News

Tauranga’s expansion court in another delay

Written by Dale Crisp | Aug 28, 2025 5:46:50 AM

AN APPARENT legislative failure has further frustrated Port of Tauranga’s 23-year-long effort to expand. 

The current project, which has been repeatedly bogged down in red tape, environmental and resource consents legal challenges, involves extending the Sulphur Point container berth by 385 metres (in two stages) and the Mount Maunganui wharves by 315 metres, by converting existing cargo storage land within the port’s current footprint. The project also involves associated reclamation of land behind the new wharves and dredging.  

In mid-April this year PoT lodged an application under NZ’s Fast-track Approvals Act 2024 in an effort to overcome delays in the environmental approvals process. 

However, PoT yesterday reported that a judicial review of the port’s fast track application for the Stella Passage development has been upheld, with the High Court determining that the Environmental Protection Authority should not have accepted the port’s application as the project was not as described in schedule 2 of the legislation. 

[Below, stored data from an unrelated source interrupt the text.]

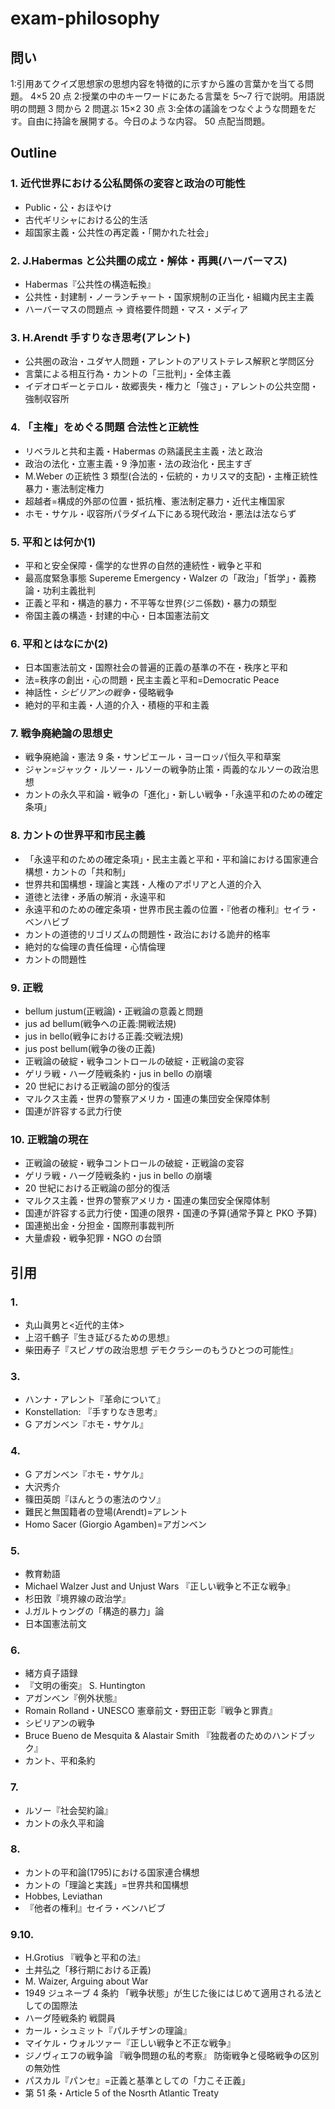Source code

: # exam-philosophy

## 問い

1:引用あてクイズ思想家の思想内容を特徴的に示すから誰の言葉かを当てる問題。 4×5 20 点
2:授業の中のキーワードにあたる言葉を 5〜7 行で説明。用語説明の問題 3 問から 2 問選ぶ 15×2 30 点
3:全体の議論をつなぐような問題をだす。自由に持論を展開する。今日のような内容。 50 点配当問題。

## Outline

### 1. 近代世界における公私関係の変容と政治の可能性

- Public・公・おほやけ
- 古代ギリシャにおける公的生活
- 超国家主義・公共性の再定義・「開かれた社会」

### 2. J.Habermas と公共圏の成立・解体・再興(ハーバーマス)

- Habermas『公共性の構造転換』
- 公共性・封建制・ノーランチャート・国家規制の正当化・組織内民主主義
- ハーバーマスの問題点 -> 資格要件問題・マス・メディア

### 3. H.Arendt 手すりなき思考(アレント)

- 公共圏の政治・ユダヤ人問題・アレントのアリストテレス解釈と学問区分
- 言葉による相互行為・カントの「三批判」・全体主義
- イデオロギーとテロル・故郷喪失・権力と「強さ」・アレントの公共空間・強制収容所

### 4. 「主権」をめぐる問題 合法性と正統性

- リベラルと共和主義・Habermas の熟議民主主義・法と政治
- 政治の法化・立憲主義・9 浄加憲・法の政治化・民主すぎ
- M.Weber の正統性 3 類型(合法的・伝統的・カリスマ的支配)・主権正統性暴力・憲法制定権力
- 超越者=構成的外部の位置・抵抗権、憲法制定暴力・近代主権国家
- ホモ・サケル・収容所パラダイム下にある現代政治・悪法は法ならず

### 5. 平和とは何か(1)

- 平和と安全保障・儒学的な世界の自然的連続性・戦争と平和
- 最高度緊急事態 Supereme Emergency・Walzer の「政治」「哲学」・義務論・功利主義批判
- 正義と平和・構造的暴力・不平等な世界(ジニ係数)・暴力の類型
- 帝国主義の構造・封建的中心・日本国憲法前文

### 6. 平和とはなにか(2)

- 日本国憲法前文・国際社会の普遍的正義の基準の不在・秩序と平和
- 法=秩序の創出・心の問題・民主主義と平和=Democratic Peace
- 神話性・_シビリアンの戦争_・侵略戦争
- 絶対的平和主義・人道的介入・積極的平和主義

### 7. 戦争廃絶論の思想史

- 戦争廃絶論・憲法 9 条・サンピエール・ヨーロッパ恒久平和草案
- ジャン=ジャック・ルソー・ルソーの戦争防止策・両義的なルソーの政治思想
- カントの永久平和論・戦争の「進化」・新しい戦争・「永遠平和のための確定条項」

### 8. カントの世界平和市民主義

- 「永遠平和のための確定条項」・民主主義と平和・平和論における国家連合構想・カントの「共和制」
- 世界共和国構想・理論と実践・人権のアポリアと人道的介入
- 道徳と法律・矛盾の解消・永遠平和
- 永遠平和のための確定条項・世界市民主義の位置・『他者の権利』セイラ・ベンハビブ
- カントの道徳的リゴリズムの問題性・政治における詭弁的格率
- 絶対的な倫理の責任倫理・心情倫理
- カントの問題性

### 9. 正戦

- bellum justum(正戦論)・正戦論の意義と問題
- jus ad bellum(戦争への正義:開戦法規)
- jus in bello(戦争における正義:交戦法規)
- jus post bellum(戦争の後の正義)
- 正戦論の破綻・戦争コントロールの破綻・正戦論の変容
- ゲリラ戦・ハーグ陸戦条約・jus in bello の崩壊
- 20 世紀における正戦論の部分的復活
- マルクス主義・世界の警察アメリカ・国連の集団安全保障体制
- 国連が許容する武力行使

### 10. 正戦論の現在

- 正戦論の破綻・戦争コントロールの破綻・正戦論の変容
- ゲリラ戦・ハーグ陸戦条約・jus in bello の崩壊
- 20 世紀における正戦論の部分的復活
- マルクス主義・世界の警察アメリカ・国連の集団安全保障体制
- 国連が許容する武力行使・国連の限界・国連の予算(通常予算と PKO 予算)
- 国連拠出金・分担金・国際刑事裁判所
- 大量虐殺・戦争犯罪・NGO の台頭

## 引用

### 1.

- 丸山眞男と<近代的主体>
- 上沼千鶴子『生き延びるための思想』
- 柴田寿子『スピノザの政治思想 デモクラシーのもうひとつの可能性』

### 3.

- ハンナ・アレント『革命について』
- Konstellation: 『手すりなき思考』
- G アガンベン『ホモ・サケル』

### 4.

- G アガンベン『ホモ・サケル』
- 大沢秀介
- 篠田英朗『ほんとうの憲法のウソ』
- 難民と無国籍者の登場(Arendt)=アレント
- Homo Sacer (Giorgio Agamben)=アガンベン

### 5.

- 教育勅語
- Michael Walzer Just and Unjust Wars 『正しい戦争と不正な戦争』
- 杉田敦『境界線の政治学』
- J.ガルトゥングの「構造的暴力」論
- 日本国憲法前文

### 6.

- 緒方貞子語録
- 『文明の衝突』 S. Huntington
- アガンベン『例外状態』
- Romain Rolland・UNESCO 憲章前文・野田正彰『戦争と罪責』
- シビリアンの戦争
- Bruce Bueno de Mesquita & Alastair Smith 『独裁者のためのハンドブック』
- カント、平和条約

### 7.

- ルソー『社会契約論』
- カントの永久平和論

### 8.

- カントの平和論(1795)における国家連合構想
- カントの「理論と実践」=世界共和国構想
- Hobbes, Leviathan
- 『他者の権利』セイラ・ベンハビブ

### 9.10.

- H.Grotius 『戦争と平和の法』
- 土井弘之「移行期における正義)
- M. Waizer, Arguing about War
- 1949 ジュネーブ 4 条約 「戦争状態」が生じた後にはじめて適用される法としての国際法
- ハーグ陸戦条約 戦闘員
- カール・シュミット『パルチザンの理論』
- マイケル・ウォルツァー『正しい戦争と不正な戦争』
- ジノヴィエフの戦争論 『戦争問題の私的考察』 防衛戦争と侵略戦争の区別の無効性
- パスカル『パンセ』=正義と基準としての「力こそ正義」
- 第 51 条・Article 5 of the Nosrth Atlantic Treaty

The Fast-track Panel that was due to commence on 1 September has been put on hold pending further direction from the Court. 

Chief executive Leonard Sampson said it was clearly ludicrous that a project worth hundreds of millions of dollars to the NZ economy could be unnecessarily delayed yet again – this time by a few words missing from a schedule due to a drafting oversight.

“The port was clear in its description of the Stella Passage development when it applied to be included in Schedule 2 of the Fast-track Approvals Act, making it clear that the project included the Mount Maunganui wharves. The Port of Tauranga Stella Passage resource consent has always included the Sulphur Point and Mount Maunganui wharves,” Mr Sampson said. 

The Judge’s decision agrees that whilst it may have been left out by mistake, there is no discretion, and the EPA should not have accepted the application based of the current wording in the schedule of the legislation. 

“We are turning away shipping lines that want to call at Tauranga. In the last month, the ort has had to turn away a proposed new service to the Americas [MSC’s Eagle] that would have provided NZ importers and exporters with an estimated NZ$65 million to $90 million per annum in international freight savings. The delays are preventing a much-needed boost to the NZ economy,” Mr Sampson said. 

The Environment Court has already established that the environmental impact from the Stella Passage development will, from a Western science perspective, be minor in the short-term and negligible in the long-term. However, PoT has been unable to reach agreement with opposing iwi and hapū parties on the appropriate level of mitigation for the cultural impacts of the development. 

Port of Tauranga is urging the Government to act quickly and rectify the wording in the fast-track legislation to resolve the situation, Mr Sampson said.